Unlike stable atherosclerotic plaques, vulnerable plaques are very likely to cause serious cardio-cerebrovascular diseases. Meanwhile, how to non-invasively identify vulnerable plaques at early stages has been an urgent but challenging problem in clinical practices. Here, we propose a macrophage-targeted and in situ stimuli-triggered T 1 - T 2 switchable magnetic resonance imaging (MRI) nanoprobe for the non-invasive diagnosis of vulnerable plaques. Precisely, single-dispersed iron oxide nanoparticles (IONPs) modified with hyaluronic acid (HA), denoted as IONP-HP, show macrophage targetability and T 1 MRI enhancement ( r 2 / r 1 = 3.415). Triggered by the low pH environment of macrophage lysosomes, the single-dispersed IONP-HP transforms into a cluster analogue, which exhibits T 2 MRI enhancement ( r 2 / r 1 = 13.326).
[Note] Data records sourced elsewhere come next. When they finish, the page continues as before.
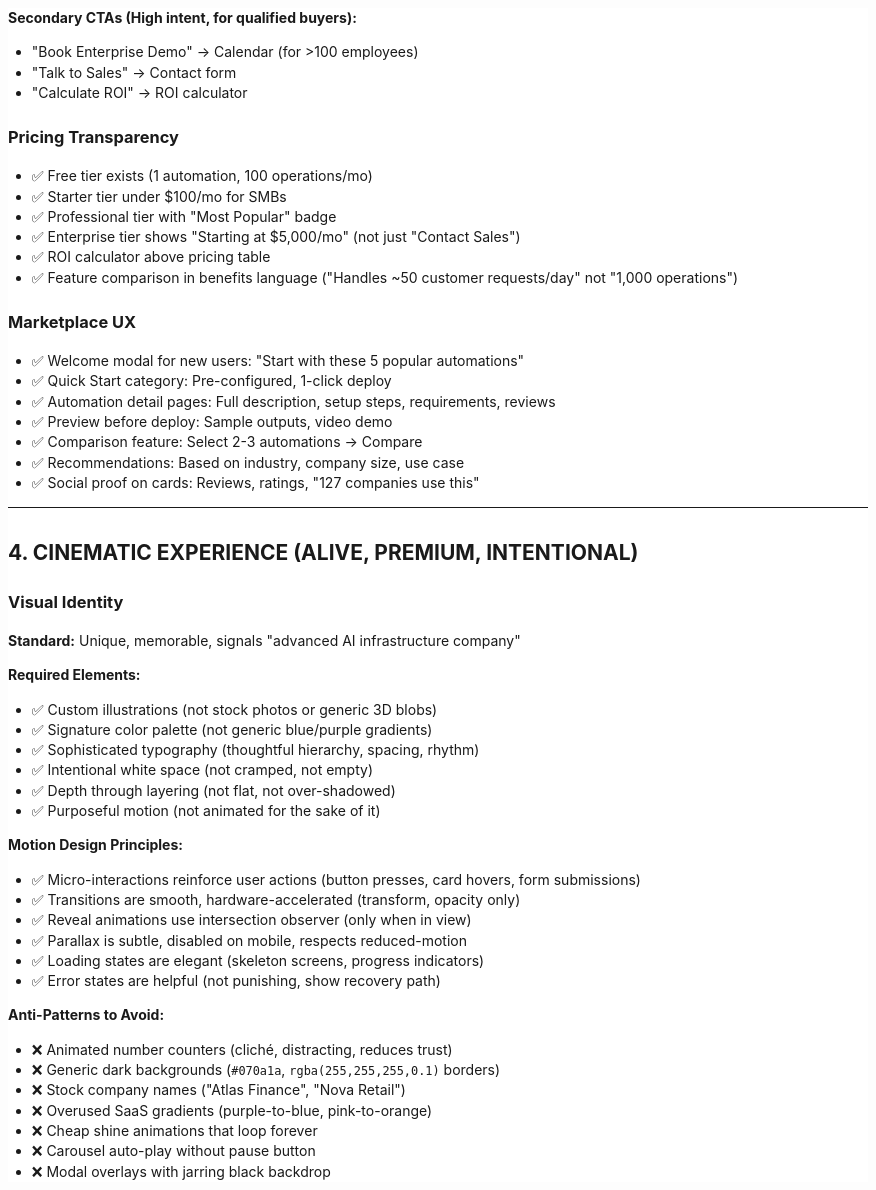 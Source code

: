 **Secondary CTAs (High intent, for qualified buyers):**
- "Book Enterprise Demo" → Calendar (for >100 employees)
- "Talk to Sales" → Contact form
- "Calculate ROI" → ROI calculator

### Pricing Transparency
- ✅ Free tier exists (1 automation, 100 operations/mo)
- ✅ Starter tier under $100/mo for SMBs
- ✅ Professional tier with "Most Popular" badge
- ✅ Enterprise tier shows "Starting at $5,000/mo" (not just "Contact Sales")
- ✅ ROI calculator above pricing table
- ✅ Feature comparison in benefits language ("Handles ~50 customer requests/day" not "1,000 operations")

### Marketplace UX
- ✅ Welcome modal for new users: "Start with these 5 popular automations"
- ✅ Quick Start category: Pre-configured, 1-click deploy
- ✅ Automation detail pages: Full description, setup steps, requirements, reviews
- ✅ Preview before deploy: Sample outputs, video demo
- ✅ Comparison feature: Select 2-3 automations → Compare
- ✅ Recommendations: Based on industry, company size, use case
- ✅ Social proof on cards: Reviews, ratings, "127 companies use this"

---

## 4. CINEMATIC EXPERIENCE (ALIVE, PREMIUM, INTENTIONAL)

### Visual Identity
**Standard:** Unique, memorable, signals "advanced AI infrastructure company"

**Required Elements:**
- ✅ Custom illustrations (not stock photos or generic 3D blobs)
- ✅ Signature color palette (not generic blue/purple gradients)
- ✅ Sophisticated typography (thoughtful hierarchy, spacing, rhythm)
- ✅ Intentional white space (not cramped, not empty)
- ✅ Depth through layering (not flat, not over-shadowed)
- ✅ Purposeful motion (not animated for the sake of it)

**Motion Design Principles:**
- ✅ Micro-interactions reinforce user actions (button presses, card hovers, form submissions)
- ✅ Transitions are smooth, hardware-accelerated (transform, opacity only)
- ✅ Reveal animations use intersection observer (only when in view)
- ✅ Parallax is subtle, disabled on mobile, respects reduced-motion
- ✅ Loading states are elegant (skeleton screens, progress indicators)
- ✅ Error states are helpful (not punishing, show recovery path)

**Anti-Patterns to Avoid:**
- ❌ Animated number counters (cliché, distracting, reduces trust)
- ❌ Generic dark backgrounds (`#070a1a`, `rgba(255,255,255,0.1)` borders)
- ❌ Stock company names ("Atlas Finance", "Nova Retail")
- ❌ Overused SaaS gradients (purple-to-blue, pink-to-orange)
- ❌ Cheap shine animations that loop forever
- ❌ Carousel auto-play without pause button
- ❌ Modal overlays with jarring black backdrop
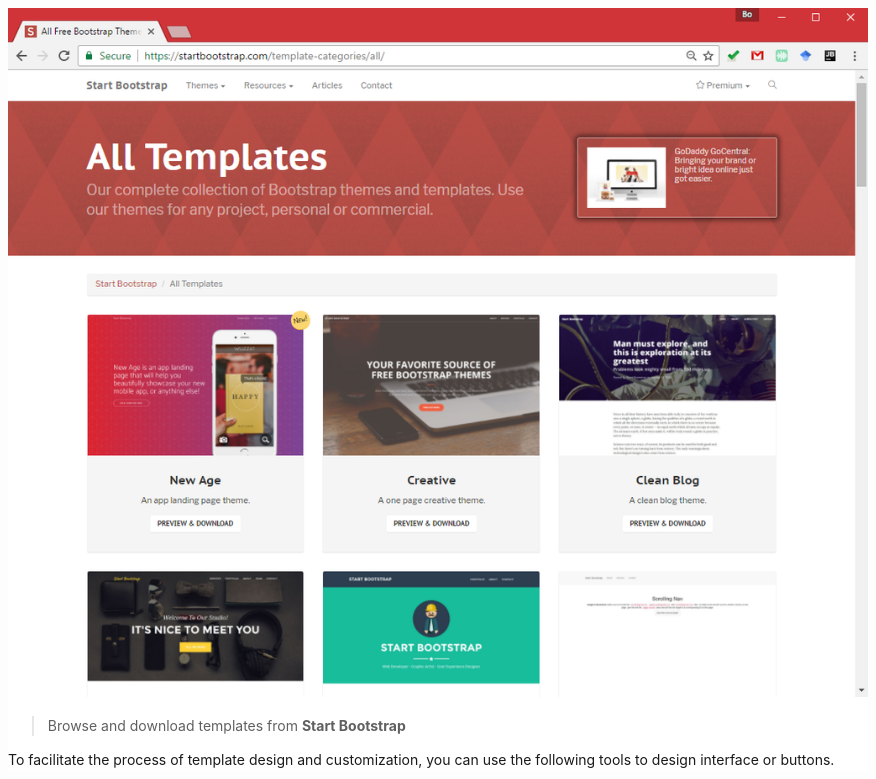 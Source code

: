 ![](img/startbootstrap.png)

> Browse and download templates from **Start Bootstrap**

To facilitate the process of template design and customization, you can use the following tools to design interface or buttons.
Furthermore, an in vivo switch of T 1 - T 2 enhancement modes shows that the vulnerable plaques exhibit strong T 1 enhancement after intravenous administration of the nanoprobe, followed by a switch to T 2 enhancement after 9 h. In contrast, stable plaques show only slight T 1 enhancement but without T 2 enhancement. It is therefore imperative that the intelligent and novel nanoplatform proposed in this study achieves a substantial non-invasive diagnosis of vulnerable plaques by means of a facile but effective T 1 - T 2 switchable process, which will significantly contribute to the application of materials science in solving clinical problems. A T 1 - T 2 switchable MRI contrast agent, hyaluronic acid-modified iron oxide nanoparticle-polyacrylic acid, is used for the identification of vulnerable atherosclerotic plaques by macrophage phagocytosis. It could reveal promising enhancement in MRI.